* [DATA FOR ANALYSIS]:
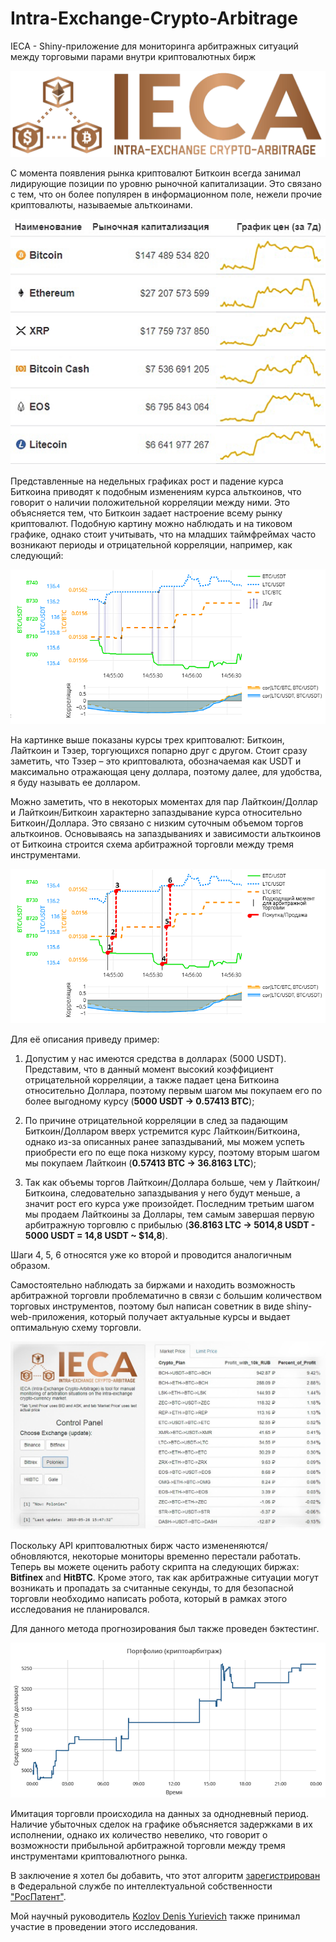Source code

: # Intra-Exchange-Crypto-Arbitrage
IECA - Shiny-приложение для мониторинга арбитражных ситуаций между торговыми парами внутри криптовалютных бирж

![logo](logo.png)

С момента появления рынка криптовалют Биткоин всегда занимал лидирующие позиции по уровню рыночной капитализации. Это связано с тем, что он более популярен в информационном поле, нежели прочие криптовалюты, называемые альткоинами.

![capitalization](1_capitalization.png)

Представленные на недельных графиках рост и падение курса Биткоина приводят к подобным изменениям курса альткоинов, что говорит о наличии положительной корреляции между ними. Это объясняется тем, что Биткоин задает настроение всему рынку криптовалют. Подобную картину можно наблюдать и на тиковом графике, однако стоит учитывать, что на младших таймфреймах часто возникают периоды и отрицательной корреляции, например, как следующий:

![lag](2_lag.png)

На картинке выше показаны курсы трех криптовалют: Биткоин, Лайткоин и Тэзер, торгующихся попарно друг с другом. Стоит сразу заметить, что Тэзер – это криптовалюта, обозначаемая как USDT и максимально отражающая цену доллара, поэтому далее, для удобства, я буду называть ее долларом. 

Можно заметить, что в некоторых моментах для пар Лайткоин/Доллар и Лайткоин/Биткоин характерно запаздывание курса относительно Биткоин/Доллара. Это связано с низким суточным объемом торгов альткоинов. 
Основываясь на запаздываниях и зависимости альткоинов от Биткоина строится схема арбитражной торговли между тремя инструментами.

![scheme](3_scheme.png)

Для её описания приведу пример:

1)	Допустим у нас имеются средства в долларах (5000 USDT). Представим, что в данный момент высокий коэффициент отрицательной корреляции, а также падает цена Биткоина относительно Доллара, поэтому первым шагом мы покупаем его по более выгодному курсу (**5000 USDT → 0.57413 BTC**);

2)	По причине отрицательной корреляции в след за падающим Биткоин/Долларом вверх устремится курс Лайткоин/Биткоина, однако из-за описанных ранее запаздываний, мы можем успеть приобрести его по еще пока низкому курсу, поэтому вторым шагом мы покупаем Лайткоин (**0.57413 BTC → 36.8163 LTC**);

3)	Так как объемы торгов Лайткоин/Доллара больше, чем у Лайткоин/Биткоина, следовательно запаздывания у него будут меньше, а значит рост его курса уже произойдет. Последним третьим шагом мы продаем Лайткоины за Доллары, тем самым завершая первую арбитражную торговлю с прибылью (**36.8163 LTC → 5014,8 USDT - 5000 USDT = 14,8 USDT ~ $14,8**).

Шаги 4, 5, 6 относятся уже ко второй и проводится аналогичным образом.

Самостоятельно наблюдать за биржами и находить возможность арбитражной торговли проблематично в связи с большим количеством торговых инструментов, поэтому был написан советник в виде shiny-web-приложения, который получает актуальные курсы и выдает оптимальную схему торговли.  

![interface](4_interface.jpg)

Поскольку API криптовалютных бирж часто измененяются/обновляются, некоторые мониторы временно перестали работать. Теперь вы можете оценить работу скрипта на следующих биржах: **Bitfinex** and **HitBTC**. Кроме этого, так как арбитражные ситуации могут возникать и пропадать за считанные секунды, то для безопасной торговли необходимо написать робота, который в рамках этого исследования не планировался.

Для данного метода прогнозирования был также проведен бэктестинг.

![backtesting](5_backtesting.png)

Имитация торговли происходила на данных за однодневный период. Наличие убыточных сделок на графике объясняется задержками в их исполнении, однако их количество невелико, что говорит о возможности прибыльной арбитражной торговли между тремя инструментами криптовалютного рынка.

В заключение я хотел бы добавить, что этот алгоритм [зарегистрирован](https://new.fips.ru/registers-doc-view/fips_servlet?DB=EVM&rn=567&DocNumber=2019615667&TypeFile=html) в Федеральной службе по интеллектуальной собственности ["РосПатент"](https://fips.ru).

Мой научный руководитель [Kozlov Denis Yurievich](mailto:dyk.barnaul@gmail.com) также принимал участие в проведении этого исследования.
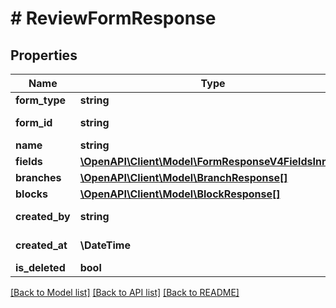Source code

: # # ReviewFormResponse

## Properties

Name | Type | Description | Notes
------------ | ------------- | ------------- | -------------
**form_type** | **string** |  | [readonly]
**form_id** | **string** |  | [optional] [readonly]
**name** | **string** |  | [optional]
**fields** | [**\OpenAPI\Client\Model\FormResponseV4FieldsInner[]**](FormResponseV4FieldsInner.md) |  | [optional]
**branches** | [**\OpenAPI\Client\Model\BranchResponse[]**](BranchResponse.md) |  | [optional]
**blocks** | [**\OpenAPI\Client\Model\BlockResponse[]**](BlockResponse.md) |  | [optional]
**created_by** | **string** |  | [optional] [readonly]
**created_at** | **\DateTime** |  | [optional] [readonly]
**is_deleted** | **bool** |  | [optional]

[[Back to Model list]](../../README.md#models) [[Back to API list]](../../README.md#endpoints) [[Back to README]](../../README.md)
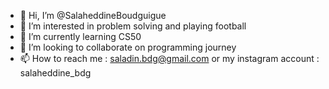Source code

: - 👋 Hi, I’m @SalaheddineBoudguigue
- 👀 I’m interested in problem solving and playing football
- 🌱 I’m currently learning CS50
- 💞️ I’m looking to collaborate on programming journey
- 📫 How to reach me : saladin.bdg@gmail.com or my instagram account : salaheddine_bdg

<!---
SalaheddineBoudguigue/SalaheddineBoudguigue is a ✨ special ✨ repository because its `README.md` (this file) appears on your GitHub profile.
You can click the Preview link to take a look at your changes.
--->
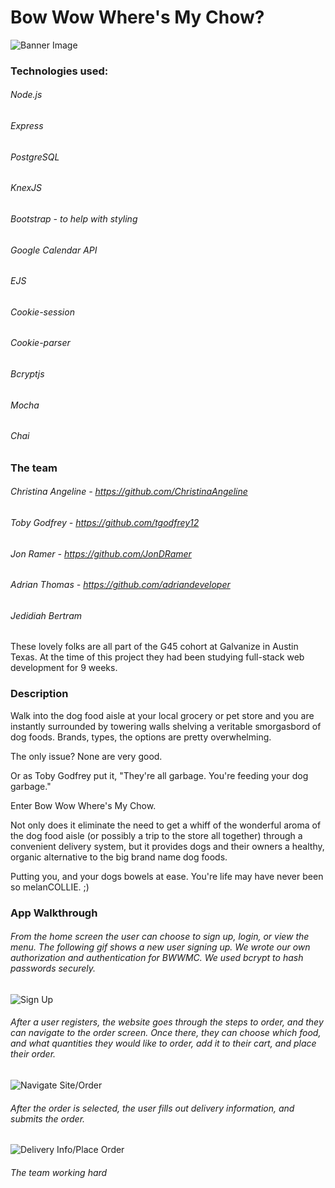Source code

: # Bow Wow Where's My Chow?

![Banner Image](https://github.com/JedidiahBertram/bwwmc/blob/master/assets/screenshots/Banner%20Image.png)

### Technologies used:

###### Node.js
###### Express
###### PostgreSQL
###### KnexJS
###### Bootstrap - to help with styling
###### Google Calendar API
###### EJS
###### Cookie-session
###### Cookie-parser
###### Bcryptjs
###### Mocha
###### Chai

### The team

###### Christina Angeline - https://github.com/ChristinaAngeline
###### Toby Godfrey - https://github.com/tgodfrey12
###### Jon Ramer - https://github.com/JonDRamer
###### Adrian Thomas - https://github.com/adriandeveloper
###### Jedidiah Bertram

These lovely folks are all part of the G45 cohort at Galvanize in Austin Texas.
At the time of this project they had been studying full-stack web development for
9 weeks.


### Description

Walk into the dog food aisle at your local grocery or pet store and you
are instantly surrounded by towering walls shelving a veritable smorgasbord of
dog foods. Brands, types, the options are pretty overwhelming.

The only issue? None are very good.

Or as Toby Godfrey put it, "They're all garbage. You're feeding your dog garbage."

Enter Bow Wow Where's My Chow.

Not only does it eliminate the need to get a whiff of the wonderful aroma of the
dog food aisle (or possibly a trip to the store all together) through a convenient
delivery system, but it provides dogs and their owners a healthy, organic alternative to the big brand name dog foods.

Putting you, and your dogs bowels at ease. You're life may have never been so
melanCOLLIE. ;)


### App Walkthrough

###### From the home screen the user can choose to sign up, login, or view the menu. The following gif shows a new user signing up. We wrote our own authorization and authentication for BWWMC. We used bcrypt to hash passwords securely.

![Sign Up](https://github.com/JedidiahBertram/bwwmc/blob/master/assets/gifs/bwwmc-walkthrough-1.gif)

###### After a user registers, the website goes through the steps to order, and they can navigate to the order screen. Once there, they can choose which food, and what quantities they would like to order, add it to their cart, and place their order.
![Navigate Site/Order](https://github.com/JedidiahBertram/bwwmc/blob/master/assets/gifs/bwwmc-walkthrough-2.gif)

###### After the order is selected, the user fills out delivery information, and submits the order.

![Delivery Info/Place Order ](hhttps://github.com/JedidiahBertram/bwwmc/blob/master/assets/gifs/bwwmc-walkthrough-3.gif)

###### The team working hard
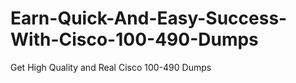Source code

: # Earn-Quick-And-Easy-Success-With-Cisco-100-490-Dumps
Get High Quality and Real Cisco 100-490 Dumps
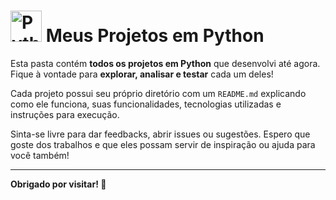 <h1>
  <img src="https://www.python.org/static/community_logos/python-logo.png" alt="Python Logo" height="50">
  Meus Projetos em Python
</h1>

<p>
  Esta pasta contém <strong>todos os projetos em Python</strong> que desenvolvi até agora. 
  Fique à vontade para <strong>explorar, analisar e testar</strong> cada um deles!
</p>

<p>
  Cada projeto possui seu próprio diretório com um <code>README.md</code> explicando como ele funciona, suas funcionalidades, tecnologias utilizadas e instruções para execução.
</p>

<p>
  Sinta-se livre para dar feedbacks, abrir issues ou sugestões. Espero que goste dos trabalhos e que eles possam servir de inspiração ou ajuda para você também!
</p>

<hr>

<p><strong>Obrigado por visitar! 🚀</strong></p>
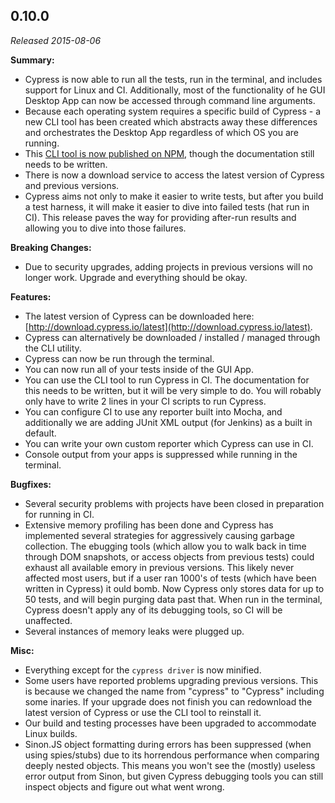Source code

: ## 0.10.0

_Released 2015-08-06_

**Summary:**

- Cypress is now able to run all the tests, run in the terminal, and includes
  support for Linux and CI. Additionally, most of the functionality of he GUI
  Desktop App can now be accessed through command line arguments.
- Because each operating system requires a specific build of Cypress - a new CLI
  tool has been created which abstracts away these differences and orchestrates
  the Desktop App regardless of which OS you are running.
- This
  [CLI tool is now published on NPM](https://www.npmjs.com/package/cypress),
  though the documentation still needs to be written.
- There is now a download service to access the latest version of Cypress and
  previous versions.
- Cypress aims not only to make it easier to write tests, but after you build a
  test harness, it will make it easier to dive into failed tests (hat run in
  CI). This release paves the way for providing after-run results and allowing
  you to dive into those failures.

**Breaking Changes:**

- Due to security upgrades, adding projects in previous versions will no longer
  work. Upgrade and everything should be okay.

**Features:**

- The latest version of Cypress can be downloaded here:
  [http://download.cypress.io/latest](http://download.cypress.io/latest).
- Cypress can alternatively be downloaded / installed / managed through the CLI
  utility.
- Cypress can now be run through the terminal.
- You can now run all of your tests inside of the GUI App.
- You can use the CLI tool to run Cypress in CI. The documentation for this
  needs to be written, but it will be very simple to do. You will robably only
  have to write 2 lines in your CI scripts to run Cypress.
- You can configure CI to use any reporter built into Mocha, and additionally we
  are adding JUnit XML output (for Jenkins) as a built in default.
- You can write your own custom reporter which Cypress can use in CI.
- Console output from your apps is suppressed while running in the terminal.

**Bugfixes:**

- Several security problems with projects have been closed in preparation for
  running in CI.
- Extensive memory profiling has been done and Cypress has implemented several
  strategies for aggressively causing garbage collection. The ebugging tools
  (which allow you to walk back in time through DOM snapshots, or access objects
  from previous tests) could exhaust all available emory in previous versions.
  This likely never affected most users, but if a user ran 1000's of tests
  (which have been written in Cypress) it ould bomb. Now Cypress only stores
  data for up to 50 tests, and will begin purging data past that. When run in
  the terminal, Cypress doesn't apply any of its debugging tools, so CI will be
  unaffected.
- Several instances of memory leaks were plugged up.

**Misc:**

- Everything except for the `cypress driver` is now minified.
- Some users have reported problems upgrading previous versions. This is because
  we changed the name from "cypress" to "Cypress" including some inaries. If
  your upgrade does not finish you can redownload the latest version of Cypress
  or use the CLI tool to reinstall it.
- Our build and testing processes have been upgraded to accommodate Linux
  builds.
- Sinon.JS object formatting during errors has been suppressed (when using
  spies/stubs) due to its horrendous performance when comparing deeply nested
  objects. This means you won't see the (mostly) useless error output from
  Sinon, but given Cypress debugging tools you can still inspect objects and
  figure out what went wrong.
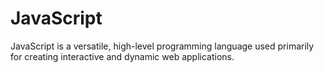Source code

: # JavaScript

JavaScript is a versatile, high-level programming language used primarily for creating interactive and dynamic web applications.
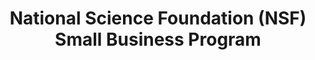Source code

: ---
highlight: "false" 
title: "National Science Foundation (NSF) Small Business Program "
description: "The National Science Foundation (NSF) Office of Small and Disadvantaged Business Utilization (OSDBU) helps increase contract and subcontract awards to small and disadvantaged businesses and identifies potential businesses to support NSF. "
url-link: "https://www.nsf.gov/funding/smallbusiness.jsp"
type: "HTML"
gov-only: "false"
is-external: "true"
publication-date: "January 01, 2023"
reading-time: "5"
resource-type: "information-slick"
filter: "small-business"
audience: "industry-all-businesses"
branded-offerings: "small-business-support"
---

* [HOW TO COMPLETE THIS TASK]:
Using the data above, reproduce exactly the lines between those holding "tool has been" and "strategies for aggressively", inclusive, and no others.

* [ANSWER BELOW]:
  tool has been created which abstracts away these differences and orchestrates
  the Desktop App regardless of which OS you are running.
- This
  [CLI tool is now published on NPM](https://www.npmjs.com/package/cypress),
  though the documentation still needs to be written.
- There is now a download service to access the latest version of Cypress and
  previous versions.
- Cypress aims not only to make it easier to write tests, but after you build a
  test harness, it will make it easier to dive into failed tests (hat run in
  CI). This release paves the way for providing after-run results and allowing
  you to dive into those failures.

**Breaking Changes:**

- Due to security upgrades, adding projects in previous versions will no longer
  work. Upgrade and everything should be okay.

**Features:**

- The latest version of Cypress can be downloaded here:
  [http://download.cypress.io/latest](http://download.cypress.io/latest).
- Cypress can alternatively be downloaded / installed / managed through the CLI
  utility.
- Cypress can now be run through the terminal.
- You can now run all of your tests inside of the GUI App.
- You can use the CLI tool to run Cypress in CI. The documentation for this
  needs to be written, but it will be very simple to do. You will robably only
  have to write 2 lines in your CI scripts to run Cypress.
- You can configure CI to use any reporter built into Mocha, and additionally we
  are adding JUnit XML output (for Jenkins) as a built in default.
- You can write your own custom reporter which Cypress can use in CI.
- Console output from your apps is suppressed while running in the terminal.

**Bugfixes:**

- Several security problems with projects have been closed in preparation for
  running in CI.
- Extensive memory profiling has been done and Cypress has implemented several
  strategies for aggressively causing garbage collection. The ebugging tools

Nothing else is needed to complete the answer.